Work required: Go through the entries below from the first line and output each one exactly, up to and including the line with "If the new package".
◆ ◆ ◆ ◆ ◆ ◆ ◆
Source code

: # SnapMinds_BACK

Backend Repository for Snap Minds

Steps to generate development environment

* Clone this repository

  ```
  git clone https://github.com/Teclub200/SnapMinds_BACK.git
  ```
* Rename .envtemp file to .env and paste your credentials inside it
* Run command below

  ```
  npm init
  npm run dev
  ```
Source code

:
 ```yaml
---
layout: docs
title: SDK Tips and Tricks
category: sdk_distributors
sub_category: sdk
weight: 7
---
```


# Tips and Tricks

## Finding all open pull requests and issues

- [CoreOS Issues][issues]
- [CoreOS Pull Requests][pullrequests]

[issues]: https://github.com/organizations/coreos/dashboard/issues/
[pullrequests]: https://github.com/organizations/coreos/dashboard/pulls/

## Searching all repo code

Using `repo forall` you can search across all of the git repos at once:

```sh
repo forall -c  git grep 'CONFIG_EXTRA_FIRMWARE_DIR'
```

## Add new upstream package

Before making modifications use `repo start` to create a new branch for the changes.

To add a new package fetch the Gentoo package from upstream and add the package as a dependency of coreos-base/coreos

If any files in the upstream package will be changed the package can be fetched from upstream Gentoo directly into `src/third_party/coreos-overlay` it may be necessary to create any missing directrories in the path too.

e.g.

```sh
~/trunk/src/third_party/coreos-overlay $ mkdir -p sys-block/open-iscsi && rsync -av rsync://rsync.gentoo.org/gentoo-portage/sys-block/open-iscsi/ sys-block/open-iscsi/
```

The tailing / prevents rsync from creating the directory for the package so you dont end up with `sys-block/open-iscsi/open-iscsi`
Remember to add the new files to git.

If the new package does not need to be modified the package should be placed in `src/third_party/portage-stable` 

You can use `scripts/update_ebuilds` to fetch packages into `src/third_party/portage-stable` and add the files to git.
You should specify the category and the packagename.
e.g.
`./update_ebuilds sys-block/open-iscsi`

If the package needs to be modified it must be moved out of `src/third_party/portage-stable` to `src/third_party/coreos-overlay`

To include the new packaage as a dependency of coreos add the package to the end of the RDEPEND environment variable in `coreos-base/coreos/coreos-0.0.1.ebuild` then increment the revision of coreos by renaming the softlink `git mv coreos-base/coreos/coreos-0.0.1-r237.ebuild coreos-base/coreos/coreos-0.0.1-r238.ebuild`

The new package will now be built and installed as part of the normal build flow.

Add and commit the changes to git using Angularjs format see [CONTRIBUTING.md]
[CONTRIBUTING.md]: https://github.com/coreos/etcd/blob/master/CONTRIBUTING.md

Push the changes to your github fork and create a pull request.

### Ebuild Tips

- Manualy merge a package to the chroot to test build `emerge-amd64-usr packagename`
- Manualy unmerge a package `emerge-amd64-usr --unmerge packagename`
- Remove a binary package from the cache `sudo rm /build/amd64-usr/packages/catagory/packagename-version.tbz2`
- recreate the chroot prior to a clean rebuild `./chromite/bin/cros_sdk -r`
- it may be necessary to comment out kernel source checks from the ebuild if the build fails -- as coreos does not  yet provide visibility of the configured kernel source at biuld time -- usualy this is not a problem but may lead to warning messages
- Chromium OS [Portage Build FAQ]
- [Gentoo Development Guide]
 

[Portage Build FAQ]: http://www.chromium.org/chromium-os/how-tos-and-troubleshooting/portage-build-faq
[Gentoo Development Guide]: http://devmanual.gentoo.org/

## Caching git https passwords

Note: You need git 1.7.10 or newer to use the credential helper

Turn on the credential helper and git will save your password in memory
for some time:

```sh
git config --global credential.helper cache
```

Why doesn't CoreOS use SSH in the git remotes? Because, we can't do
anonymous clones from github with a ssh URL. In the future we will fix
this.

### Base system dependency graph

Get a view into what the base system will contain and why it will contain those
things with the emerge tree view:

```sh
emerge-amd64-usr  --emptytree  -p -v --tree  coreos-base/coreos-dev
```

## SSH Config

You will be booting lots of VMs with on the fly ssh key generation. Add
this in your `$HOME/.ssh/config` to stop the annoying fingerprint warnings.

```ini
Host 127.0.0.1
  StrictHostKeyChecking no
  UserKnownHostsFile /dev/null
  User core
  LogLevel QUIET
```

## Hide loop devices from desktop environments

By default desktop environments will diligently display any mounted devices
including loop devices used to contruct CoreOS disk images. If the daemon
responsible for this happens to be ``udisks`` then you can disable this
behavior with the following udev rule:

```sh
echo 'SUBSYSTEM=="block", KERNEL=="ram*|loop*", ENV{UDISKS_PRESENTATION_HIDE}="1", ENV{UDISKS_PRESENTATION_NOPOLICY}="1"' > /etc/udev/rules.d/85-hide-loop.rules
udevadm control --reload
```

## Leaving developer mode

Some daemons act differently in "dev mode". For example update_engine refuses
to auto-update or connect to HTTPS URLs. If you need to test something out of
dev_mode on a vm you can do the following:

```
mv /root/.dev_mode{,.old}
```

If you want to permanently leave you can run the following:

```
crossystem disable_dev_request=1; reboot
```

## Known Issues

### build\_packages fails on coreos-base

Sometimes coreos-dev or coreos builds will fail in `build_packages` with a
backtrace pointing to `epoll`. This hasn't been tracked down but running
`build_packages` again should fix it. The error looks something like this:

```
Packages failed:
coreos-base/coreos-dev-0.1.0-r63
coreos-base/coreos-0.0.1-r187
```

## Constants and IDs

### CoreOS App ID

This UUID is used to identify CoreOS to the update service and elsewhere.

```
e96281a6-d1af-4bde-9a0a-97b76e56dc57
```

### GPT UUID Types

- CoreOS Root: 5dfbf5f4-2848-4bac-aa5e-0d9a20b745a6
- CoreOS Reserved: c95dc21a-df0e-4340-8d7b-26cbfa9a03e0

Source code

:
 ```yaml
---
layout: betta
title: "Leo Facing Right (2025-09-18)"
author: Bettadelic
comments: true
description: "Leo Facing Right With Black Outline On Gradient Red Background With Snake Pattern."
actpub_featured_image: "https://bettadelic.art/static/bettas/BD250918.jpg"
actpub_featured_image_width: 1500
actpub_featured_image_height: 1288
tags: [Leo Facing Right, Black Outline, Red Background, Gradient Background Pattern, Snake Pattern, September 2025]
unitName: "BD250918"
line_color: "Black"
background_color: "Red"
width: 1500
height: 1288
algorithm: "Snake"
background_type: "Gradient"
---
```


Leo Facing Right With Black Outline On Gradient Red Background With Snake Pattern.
◆ ◆ ◆ ◆ ◆ ◆ ◆
Solution for this exercise:
Source code

: # SnapMinds_BACK

Backend Repository for Snap Minds

Steps to generate development environment

* Clone this repository

  ```
  git clone https://github.com/Teclub200/SnapMinds_BACK.git
  ```
* Rename .envtemp file to .env and paste your credentials inside it
* Run command below

  ```
  npm init
  npm run dev
  ```
Source code

:
 ```yaml
---
layout: docs
title: SDK Tips and Tricks
category: sdk_distributors
sub_category: sdk
weight: 7
---
```


# Tips and Tricks

## Finding all open pull requests and issues

- [CoreOS Issues][issues]
- [CoreOS Pull Requests][pullrequests]

[issues]: https://github.com/organizations/coreos/dashboard/issues/
[pullrequests]: https://github.com/organizations/coreos/dashboard/pulls/

## Searching all repo code

Using `repo forall` you can search across all of the git repos at once:

```sh
repo forall -c  git grep 'CONFIG_EXTRA_FIRMWARE_DIR'
```

## Add new upstream package

Before making modifications use `repo start` to create a new branch for the changes.

To add a new package fetch the Gentoo package from upstream and add the package as a dependency of coreos-base/coreos

If any files in the upstream package will be changed the package can be fetched from upstream Gentoo directly into `src/third_party/coreos-overlay` it may be necessary to create any missing directrories in the path too.

e.g.

```sh
~/trunk/src/third_party/coreos-overlay $ mkdir -p sys-block/open-iscsi && rsync -av rsync://rsync.gentoo.org/gentoo-portage/sys-block/open-iscsi/ sys-block/open-iscsi/
```

The tailing / prevents rsync from creating the directory for the package so you dont end up with `sys-block/open-iscsi/open-iscsi`
Remember to add the new files to git.

If the new package does not need to be modified the package should be placed in `src/third_party/portage-stable` 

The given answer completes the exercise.